(Saved entries)
▼▼▼

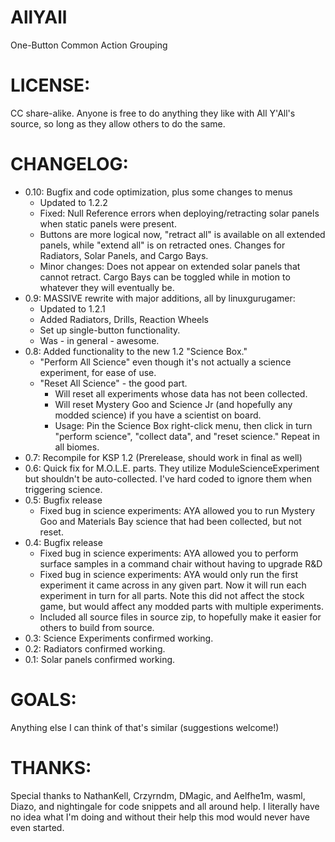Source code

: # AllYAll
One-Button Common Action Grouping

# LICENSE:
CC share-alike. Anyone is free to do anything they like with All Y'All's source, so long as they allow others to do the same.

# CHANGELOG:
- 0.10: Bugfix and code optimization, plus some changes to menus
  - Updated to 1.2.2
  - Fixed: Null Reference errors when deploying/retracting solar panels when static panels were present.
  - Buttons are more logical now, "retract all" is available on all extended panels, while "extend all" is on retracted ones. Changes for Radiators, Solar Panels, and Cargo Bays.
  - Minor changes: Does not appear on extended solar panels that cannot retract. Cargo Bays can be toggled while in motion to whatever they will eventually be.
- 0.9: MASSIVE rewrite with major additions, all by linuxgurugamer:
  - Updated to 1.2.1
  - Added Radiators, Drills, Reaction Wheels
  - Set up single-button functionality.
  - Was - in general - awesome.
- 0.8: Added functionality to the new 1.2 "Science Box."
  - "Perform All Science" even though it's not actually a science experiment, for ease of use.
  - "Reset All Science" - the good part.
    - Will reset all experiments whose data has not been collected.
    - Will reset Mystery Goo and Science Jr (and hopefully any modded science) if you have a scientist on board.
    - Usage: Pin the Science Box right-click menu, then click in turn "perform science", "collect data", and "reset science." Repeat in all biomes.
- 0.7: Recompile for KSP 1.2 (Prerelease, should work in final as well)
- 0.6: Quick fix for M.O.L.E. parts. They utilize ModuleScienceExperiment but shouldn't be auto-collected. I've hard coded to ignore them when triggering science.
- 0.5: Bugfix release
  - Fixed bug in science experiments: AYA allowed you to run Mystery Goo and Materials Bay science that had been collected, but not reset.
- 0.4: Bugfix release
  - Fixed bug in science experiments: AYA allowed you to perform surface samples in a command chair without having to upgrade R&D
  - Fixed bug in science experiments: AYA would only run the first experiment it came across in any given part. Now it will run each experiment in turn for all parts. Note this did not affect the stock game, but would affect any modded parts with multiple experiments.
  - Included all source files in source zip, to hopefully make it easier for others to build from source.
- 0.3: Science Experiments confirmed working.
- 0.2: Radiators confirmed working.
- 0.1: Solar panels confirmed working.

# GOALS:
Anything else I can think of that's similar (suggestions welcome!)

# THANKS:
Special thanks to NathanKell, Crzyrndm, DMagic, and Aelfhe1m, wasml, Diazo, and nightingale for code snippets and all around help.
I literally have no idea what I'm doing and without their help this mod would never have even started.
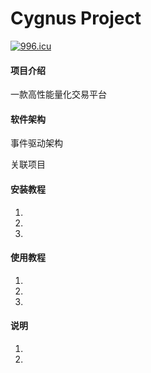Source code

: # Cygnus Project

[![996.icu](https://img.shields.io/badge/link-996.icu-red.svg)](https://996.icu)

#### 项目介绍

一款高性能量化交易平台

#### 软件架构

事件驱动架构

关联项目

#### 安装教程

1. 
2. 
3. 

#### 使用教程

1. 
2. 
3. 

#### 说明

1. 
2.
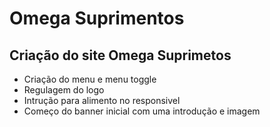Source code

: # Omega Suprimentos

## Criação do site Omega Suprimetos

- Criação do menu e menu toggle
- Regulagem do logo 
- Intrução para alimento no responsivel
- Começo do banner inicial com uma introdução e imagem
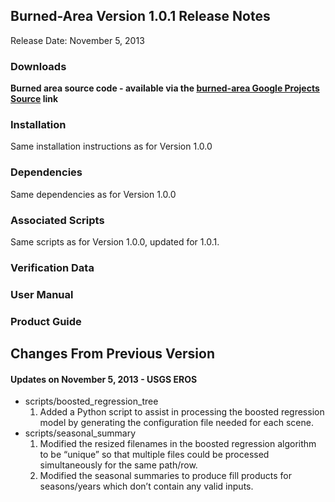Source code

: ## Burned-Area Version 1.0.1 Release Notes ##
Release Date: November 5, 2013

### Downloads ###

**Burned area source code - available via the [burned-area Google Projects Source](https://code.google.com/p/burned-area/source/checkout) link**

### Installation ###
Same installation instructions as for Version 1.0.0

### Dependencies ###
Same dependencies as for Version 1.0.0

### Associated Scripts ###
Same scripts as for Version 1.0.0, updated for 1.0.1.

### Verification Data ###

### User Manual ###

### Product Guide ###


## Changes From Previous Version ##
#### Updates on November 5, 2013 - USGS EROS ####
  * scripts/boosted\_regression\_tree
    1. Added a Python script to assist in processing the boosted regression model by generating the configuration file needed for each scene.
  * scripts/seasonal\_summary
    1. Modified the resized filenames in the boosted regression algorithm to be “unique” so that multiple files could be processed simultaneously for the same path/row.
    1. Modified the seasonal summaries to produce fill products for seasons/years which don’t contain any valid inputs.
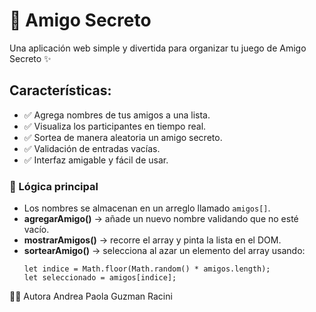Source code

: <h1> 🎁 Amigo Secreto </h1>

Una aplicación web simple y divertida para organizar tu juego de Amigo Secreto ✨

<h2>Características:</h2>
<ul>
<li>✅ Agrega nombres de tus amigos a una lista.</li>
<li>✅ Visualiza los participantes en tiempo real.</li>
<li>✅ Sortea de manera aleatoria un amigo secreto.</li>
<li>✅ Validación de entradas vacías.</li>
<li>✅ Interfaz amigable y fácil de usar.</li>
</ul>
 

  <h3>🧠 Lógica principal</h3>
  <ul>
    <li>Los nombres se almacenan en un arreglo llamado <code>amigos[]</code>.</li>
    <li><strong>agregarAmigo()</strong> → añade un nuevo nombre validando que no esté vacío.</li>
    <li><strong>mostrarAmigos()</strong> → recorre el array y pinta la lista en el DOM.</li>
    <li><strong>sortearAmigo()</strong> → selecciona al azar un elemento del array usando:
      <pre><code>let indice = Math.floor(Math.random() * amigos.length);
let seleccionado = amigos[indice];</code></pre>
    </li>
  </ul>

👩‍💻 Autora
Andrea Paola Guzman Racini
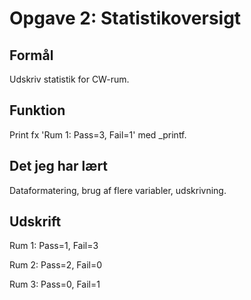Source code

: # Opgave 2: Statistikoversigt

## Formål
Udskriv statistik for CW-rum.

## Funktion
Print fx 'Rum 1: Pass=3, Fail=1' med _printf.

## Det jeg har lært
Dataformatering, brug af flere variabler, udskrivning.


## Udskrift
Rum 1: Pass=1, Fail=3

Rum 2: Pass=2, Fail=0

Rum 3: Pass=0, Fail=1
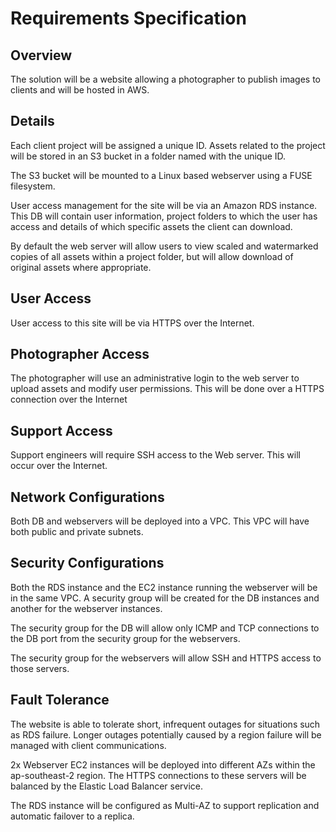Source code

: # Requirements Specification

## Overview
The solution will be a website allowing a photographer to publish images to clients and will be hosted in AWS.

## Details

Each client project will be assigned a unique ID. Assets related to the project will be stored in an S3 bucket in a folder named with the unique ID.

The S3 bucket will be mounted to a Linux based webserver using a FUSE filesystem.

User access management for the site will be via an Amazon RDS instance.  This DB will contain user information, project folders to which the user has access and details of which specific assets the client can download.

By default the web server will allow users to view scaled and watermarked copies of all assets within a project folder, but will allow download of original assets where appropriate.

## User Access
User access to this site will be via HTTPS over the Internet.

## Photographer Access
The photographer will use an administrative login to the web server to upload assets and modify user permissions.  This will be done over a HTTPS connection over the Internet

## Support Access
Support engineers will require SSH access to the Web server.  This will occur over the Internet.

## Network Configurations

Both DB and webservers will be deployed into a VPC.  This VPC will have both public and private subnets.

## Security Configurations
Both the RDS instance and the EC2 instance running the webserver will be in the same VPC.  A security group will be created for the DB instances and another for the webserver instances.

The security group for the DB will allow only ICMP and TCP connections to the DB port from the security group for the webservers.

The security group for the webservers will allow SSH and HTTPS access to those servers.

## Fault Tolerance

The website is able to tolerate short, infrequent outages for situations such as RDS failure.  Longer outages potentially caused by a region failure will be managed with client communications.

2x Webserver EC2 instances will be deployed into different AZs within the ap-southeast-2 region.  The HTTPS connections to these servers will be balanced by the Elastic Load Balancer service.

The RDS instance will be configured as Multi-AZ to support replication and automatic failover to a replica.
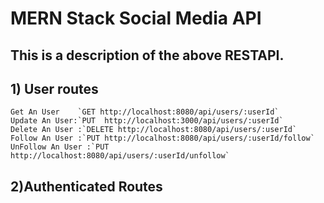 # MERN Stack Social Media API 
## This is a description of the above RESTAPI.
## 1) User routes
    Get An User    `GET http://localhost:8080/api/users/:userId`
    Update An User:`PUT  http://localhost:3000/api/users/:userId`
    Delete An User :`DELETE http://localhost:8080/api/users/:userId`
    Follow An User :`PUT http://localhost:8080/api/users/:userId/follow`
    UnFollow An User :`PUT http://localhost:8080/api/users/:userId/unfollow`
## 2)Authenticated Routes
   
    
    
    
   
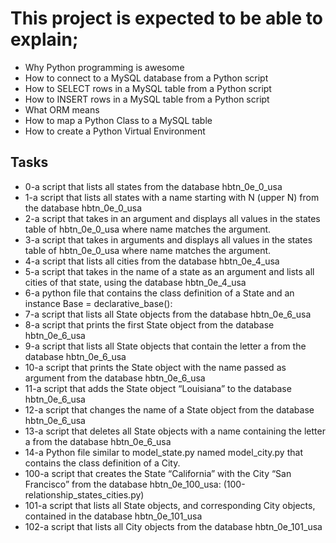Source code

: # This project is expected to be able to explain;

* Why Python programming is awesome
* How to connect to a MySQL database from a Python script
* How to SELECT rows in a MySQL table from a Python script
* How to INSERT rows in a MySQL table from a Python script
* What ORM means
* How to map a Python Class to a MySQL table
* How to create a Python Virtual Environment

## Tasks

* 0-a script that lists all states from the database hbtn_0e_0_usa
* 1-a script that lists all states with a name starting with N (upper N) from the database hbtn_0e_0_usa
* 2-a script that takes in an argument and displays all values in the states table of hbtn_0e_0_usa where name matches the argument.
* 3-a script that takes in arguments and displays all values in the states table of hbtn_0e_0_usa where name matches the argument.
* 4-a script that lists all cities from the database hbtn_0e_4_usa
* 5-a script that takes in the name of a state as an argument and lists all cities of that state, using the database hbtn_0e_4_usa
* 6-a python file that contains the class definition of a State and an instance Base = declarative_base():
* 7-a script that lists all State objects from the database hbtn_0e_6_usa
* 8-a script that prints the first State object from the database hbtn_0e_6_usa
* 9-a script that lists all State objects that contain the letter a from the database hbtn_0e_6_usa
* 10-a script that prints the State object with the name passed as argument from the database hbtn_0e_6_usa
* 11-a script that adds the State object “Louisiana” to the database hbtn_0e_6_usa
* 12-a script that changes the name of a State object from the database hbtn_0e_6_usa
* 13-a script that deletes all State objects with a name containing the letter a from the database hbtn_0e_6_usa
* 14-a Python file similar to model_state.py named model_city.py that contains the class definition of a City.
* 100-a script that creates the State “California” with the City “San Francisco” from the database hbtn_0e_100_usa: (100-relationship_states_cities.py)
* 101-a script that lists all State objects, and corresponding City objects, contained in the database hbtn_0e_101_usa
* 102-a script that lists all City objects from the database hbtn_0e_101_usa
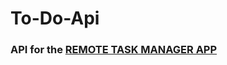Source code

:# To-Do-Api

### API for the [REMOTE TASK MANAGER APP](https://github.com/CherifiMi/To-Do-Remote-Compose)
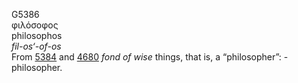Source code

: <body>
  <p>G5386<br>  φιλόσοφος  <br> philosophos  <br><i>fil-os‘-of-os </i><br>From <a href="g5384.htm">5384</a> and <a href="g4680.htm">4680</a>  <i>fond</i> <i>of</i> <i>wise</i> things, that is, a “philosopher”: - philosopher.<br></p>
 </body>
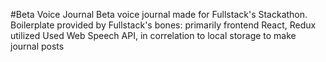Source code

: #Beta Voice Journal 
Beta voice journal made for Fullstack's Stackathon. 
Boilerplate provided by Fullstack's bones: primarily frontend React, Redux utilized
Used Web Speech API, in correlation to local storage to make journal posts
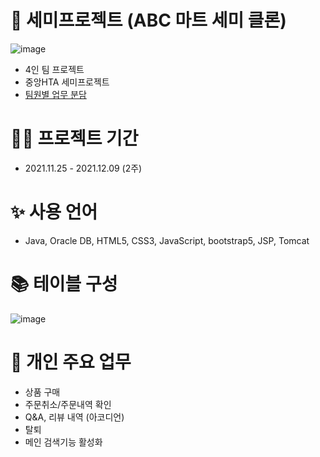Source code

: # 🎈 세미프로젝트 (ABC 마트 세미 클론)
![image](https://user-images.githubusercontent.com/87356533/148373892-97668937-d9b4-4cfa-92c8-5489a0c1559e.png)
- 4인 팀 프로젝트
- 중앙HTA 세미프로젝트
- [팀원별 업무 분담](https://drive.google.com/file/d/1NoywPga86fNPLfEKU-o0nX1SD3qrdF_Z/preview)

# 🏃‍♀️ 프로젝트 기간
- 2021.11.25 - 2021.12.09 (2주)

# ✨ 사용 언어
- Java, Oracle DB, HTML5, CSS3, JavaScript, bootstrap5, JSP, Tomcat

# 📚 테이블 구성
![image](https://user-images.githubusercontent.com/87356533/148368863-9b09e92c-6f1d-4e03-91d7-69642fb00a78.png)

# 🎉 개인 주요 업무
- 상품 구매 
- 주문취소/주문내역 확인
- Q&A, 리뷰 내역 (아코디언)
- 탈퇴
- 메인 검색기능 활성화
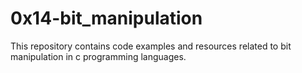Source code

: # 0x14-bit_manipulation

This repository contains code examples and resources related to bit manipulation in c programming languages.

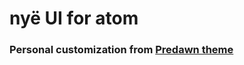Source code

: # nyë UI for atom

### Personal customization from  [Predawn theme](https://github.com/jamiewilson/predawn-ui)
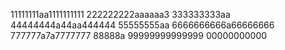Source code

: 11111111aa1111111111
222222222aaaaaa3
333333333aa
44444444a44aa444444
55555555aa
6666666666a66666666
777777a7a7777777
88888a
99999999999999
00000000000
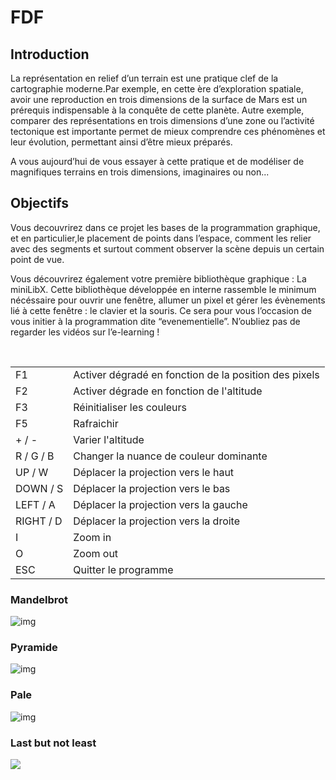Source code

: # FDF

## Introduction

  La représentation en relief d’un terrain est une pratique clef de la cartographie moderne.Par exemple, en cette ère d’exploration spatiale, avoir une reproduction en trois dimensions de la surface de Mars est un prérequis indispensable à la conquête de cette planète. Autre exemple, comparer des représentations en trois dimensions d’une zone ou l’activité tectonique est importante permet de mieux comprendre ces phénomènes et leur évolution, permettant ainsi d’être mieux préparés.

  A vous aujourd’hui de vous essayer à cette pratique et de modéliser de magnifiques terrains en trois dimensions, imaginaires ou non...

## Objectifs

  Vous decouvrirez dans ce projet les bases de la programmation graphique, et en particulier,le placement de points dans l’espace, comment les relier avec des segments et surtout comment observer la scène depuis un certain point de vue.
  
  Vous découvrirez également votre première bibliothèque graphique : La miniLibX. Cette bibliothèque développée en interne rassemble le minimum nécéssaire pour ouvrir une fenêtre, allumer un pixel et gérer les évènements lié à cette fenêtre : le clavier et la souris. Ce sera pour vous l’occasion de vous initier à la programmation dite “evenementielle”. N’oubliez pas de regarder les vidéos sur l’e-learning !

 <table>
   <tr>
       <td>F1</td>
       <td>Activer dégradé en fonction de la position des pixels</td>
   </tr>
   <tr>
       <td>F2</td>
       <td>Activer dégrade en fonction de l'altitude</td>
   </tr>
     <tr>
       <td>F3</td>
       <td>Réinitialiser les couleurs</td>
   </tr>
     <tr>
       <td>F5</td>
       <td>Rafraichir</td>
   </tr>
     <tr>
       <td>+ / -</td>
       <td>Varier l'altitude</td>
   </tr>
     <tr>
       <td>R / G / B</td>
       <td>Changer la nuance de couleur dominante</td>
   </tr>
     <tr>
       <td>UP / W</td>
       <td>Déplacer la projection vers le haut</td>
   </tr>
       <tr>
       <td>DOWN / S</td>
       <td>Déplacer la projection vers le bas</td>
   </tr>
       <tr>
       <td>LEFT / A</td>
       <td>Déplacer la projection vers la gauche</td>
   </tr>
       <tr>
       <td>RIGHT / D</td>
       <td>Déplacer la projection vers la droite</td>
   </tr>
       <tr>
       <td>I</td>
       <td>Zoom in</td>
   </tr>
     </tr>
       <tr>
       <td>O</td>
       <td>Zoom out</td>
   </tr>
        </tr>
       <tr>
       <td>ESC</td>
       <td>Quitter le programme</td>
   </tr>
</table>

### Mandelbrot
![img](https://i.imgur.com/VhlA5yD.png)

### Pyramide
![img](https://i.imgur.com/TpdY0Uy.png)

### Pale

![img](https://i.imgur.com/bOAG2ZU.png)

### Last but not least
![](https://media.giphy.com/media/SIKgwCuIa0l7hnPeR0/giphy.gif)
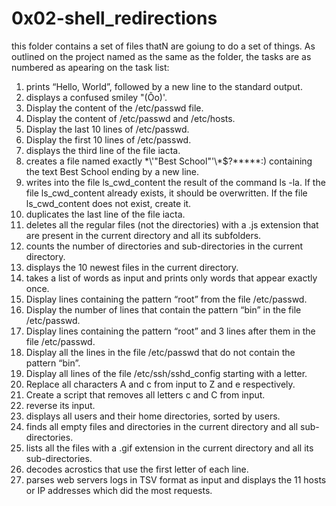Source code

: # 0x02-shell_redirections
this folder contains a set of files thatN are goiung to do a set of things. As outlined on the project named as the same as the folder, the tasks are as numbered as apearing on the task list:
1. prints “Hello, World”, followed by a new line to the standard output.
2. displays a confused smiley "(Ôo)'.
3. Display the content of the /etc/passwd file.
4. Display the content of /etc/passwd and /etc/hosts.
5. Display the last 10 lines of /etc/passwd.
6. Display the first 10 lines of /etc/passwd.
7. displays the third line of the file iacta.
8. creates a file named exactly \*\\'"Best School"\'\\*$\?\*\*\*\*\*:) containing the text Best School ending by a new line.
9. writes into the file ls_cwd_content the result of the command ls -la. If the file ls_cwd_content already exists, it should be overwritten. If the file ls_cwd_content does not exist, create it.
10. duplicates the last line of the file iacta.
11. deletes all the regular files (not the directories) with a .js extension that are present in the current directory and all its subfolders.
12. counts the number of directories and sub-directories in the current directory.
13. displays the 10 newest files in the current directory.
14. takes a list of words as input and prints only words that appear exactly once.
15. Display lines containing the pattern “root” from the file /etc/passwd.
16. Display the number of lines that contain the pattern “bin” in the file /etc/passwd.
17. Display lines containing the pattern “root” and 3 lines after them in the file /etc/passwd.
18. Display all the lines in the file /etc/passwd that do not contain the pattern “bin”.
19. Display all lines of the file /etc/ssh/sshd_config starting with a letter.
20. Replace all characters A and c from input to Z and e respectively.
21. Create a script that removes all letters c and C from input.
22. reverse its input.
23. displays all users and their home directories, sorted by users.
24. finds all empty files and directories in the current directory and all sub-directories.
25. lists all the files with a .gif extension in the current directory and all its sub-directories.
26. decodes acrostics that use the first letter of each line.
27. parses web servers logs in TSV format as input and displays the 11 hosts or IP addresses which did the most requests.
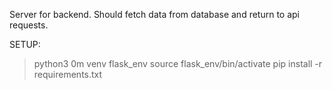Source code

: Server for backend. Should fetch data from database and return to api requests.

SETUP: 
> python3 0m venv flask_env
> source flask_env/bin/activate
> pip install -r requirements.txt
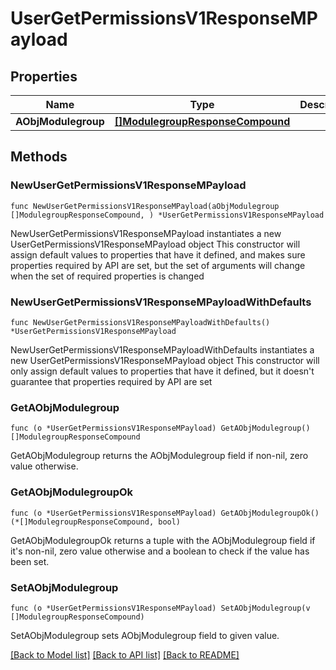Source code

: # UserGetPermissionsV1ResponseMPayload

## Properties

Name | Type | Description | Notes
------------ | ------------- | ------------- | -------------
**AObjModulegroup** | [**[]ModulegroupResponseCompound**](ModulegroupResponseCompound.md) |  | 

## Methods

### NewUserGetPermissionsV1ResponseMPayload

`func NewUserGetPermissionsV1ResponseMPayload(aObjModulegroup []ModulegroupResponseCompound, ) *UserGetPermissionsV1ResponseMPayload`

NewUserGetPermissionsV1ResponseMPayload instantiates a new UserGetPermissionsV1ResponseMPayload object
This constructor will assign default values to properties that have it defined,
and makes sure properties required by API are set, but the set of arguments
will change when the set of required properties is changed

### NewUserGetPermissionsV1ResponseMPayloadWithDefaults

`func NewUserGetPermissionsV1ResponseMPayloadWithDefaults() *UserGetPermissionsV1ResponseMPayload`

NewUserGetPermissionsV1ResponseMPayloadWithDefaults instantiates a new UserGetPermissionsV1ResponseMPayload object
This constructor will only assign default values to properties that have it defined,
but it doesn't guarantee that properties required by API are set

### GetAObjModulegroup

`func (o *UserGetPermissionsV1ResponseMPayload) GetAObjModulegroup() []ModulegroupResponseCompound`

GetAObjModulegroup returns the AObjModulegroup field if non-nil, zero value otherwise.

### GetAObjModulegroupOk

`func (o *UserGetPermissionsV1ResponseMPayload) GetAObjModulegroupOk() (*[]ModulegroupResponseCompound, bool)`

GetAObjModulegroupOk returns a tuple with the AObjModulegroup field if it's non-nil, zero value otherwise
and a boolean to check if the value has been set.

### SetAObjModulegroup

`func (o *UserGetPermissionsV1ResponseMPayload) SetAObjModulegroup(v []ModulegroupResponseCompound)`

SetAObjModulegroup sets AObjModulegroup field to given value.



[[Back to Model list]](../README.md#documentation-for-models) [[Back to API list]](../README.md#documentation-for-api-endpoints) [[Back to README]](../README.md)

▲▲▲

Among the records above, extract exactly the lines from the line with "How to SELECT" to the line with "6-a python file", both lines included, and leave out the rest.

• WRITTEN RESPONSE:
* How to SELECT rows in a MySQL table from a Python script
* How to INSERT rows in a MySQL table from a Python script
* What ORM means
* How to map a Python Class to a MySQL table
* How to create a Python Virtual Environment

## Tasks

* 0-a script that lists all states from the database hbtn_0e_0_usa
* 1-a script that lists all states with a name starting with N (upper N) from the database hbtn_0e_0_usa
* 2-a script that takes in an argument and displays all values in the states table of hbtn_0e_0_usa where name matches the argument.
* 3-a script that takes in arguments and displays all values in the states table of hbtn_0e_0_usa where name matches the argument.
* 4-a script that lists all cities from the database hbtn_0e_4_usa
* 5-a script that takes in the name of a state as an argument and lists all cities of that state, using the database hbtn_0e_4_usa
* 6-a python file that contains the class definition of a State and an instance Base = declarative_base():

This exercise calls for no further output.